W czwartek w Wilnie zakończyło się dwudniowe spotkanie premierów Litwy, Łotwy i Estonii. Dominującym tematem rozmów był projekt budowy na północy Litwy Wisagińskiej Elektrowni Atomowej w miejscu zamkniętej Ignalińskiej Elektrowni Atomowej. W projekcie budowy uczestniczą spółki energetyczne trzech państw bałtyckich, a inwestorem strategicznym jest japoński koncern Hitachi.

Reklama

Na zakończenie spotkania w Wilnie premierzy podpisali oświadczenie, w którym apelują do spółek energetycznych trzech państw bałtyckich i koncernu Hitachi o zakończenie negocjacji w sprawie budowy siłowni i powołanie wspólnej spółki do realizacji projektu z uwzględnieniem wyników referendum na Litwie.

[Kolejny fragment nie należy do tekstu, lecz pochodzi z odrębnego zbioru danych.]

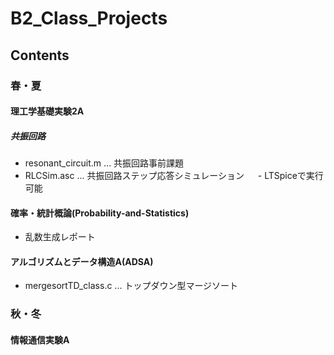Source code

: # B2_Class_Projects
## Contents
### 春・夏
#### 理工学基礎実験2A
##### 共振回路
- resonant_circuit.m ... 共振回路事前課題
- RLCSim.asc ... 共振回路ステップ応答シミュレーション
　 - LTSpiceで実行可能
#### 確率・統計概論(Probability-and-Statistics)
- 乱数生成レポート
#### アルゴリズムとデータ構造A(ADSA)
- mergesortTD_class.c ... トップダウン型マージソート
### 秋・冬
#### 情報通信実験A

W lipcu Sejm Litwy, z inicjatywy partii opozycyjnych, przyjął decyzję o przeprowadzeniu jednocześnie z wyborami parlamentarnym, 14 października, referendum ws. budowy siłowni.

Premier Estonii wyraził opinię, że projekt budowy siłowni, ze względów politycznych, jest ważnym projektem dla całego regionu. Podkreślił jednak, że powinien on być też rentowny.

Rozmowy z Hitachi dotyczą budowy jednego reaktora o mocy ok. 1400 MW. Szacuje się, że eksploatacja siłowni rozpocznie się pomiędzy 2020 a 2022 rokiem, a koszt jej budowy wyniesie od 4,6 mld euro do 5,2 mld euro.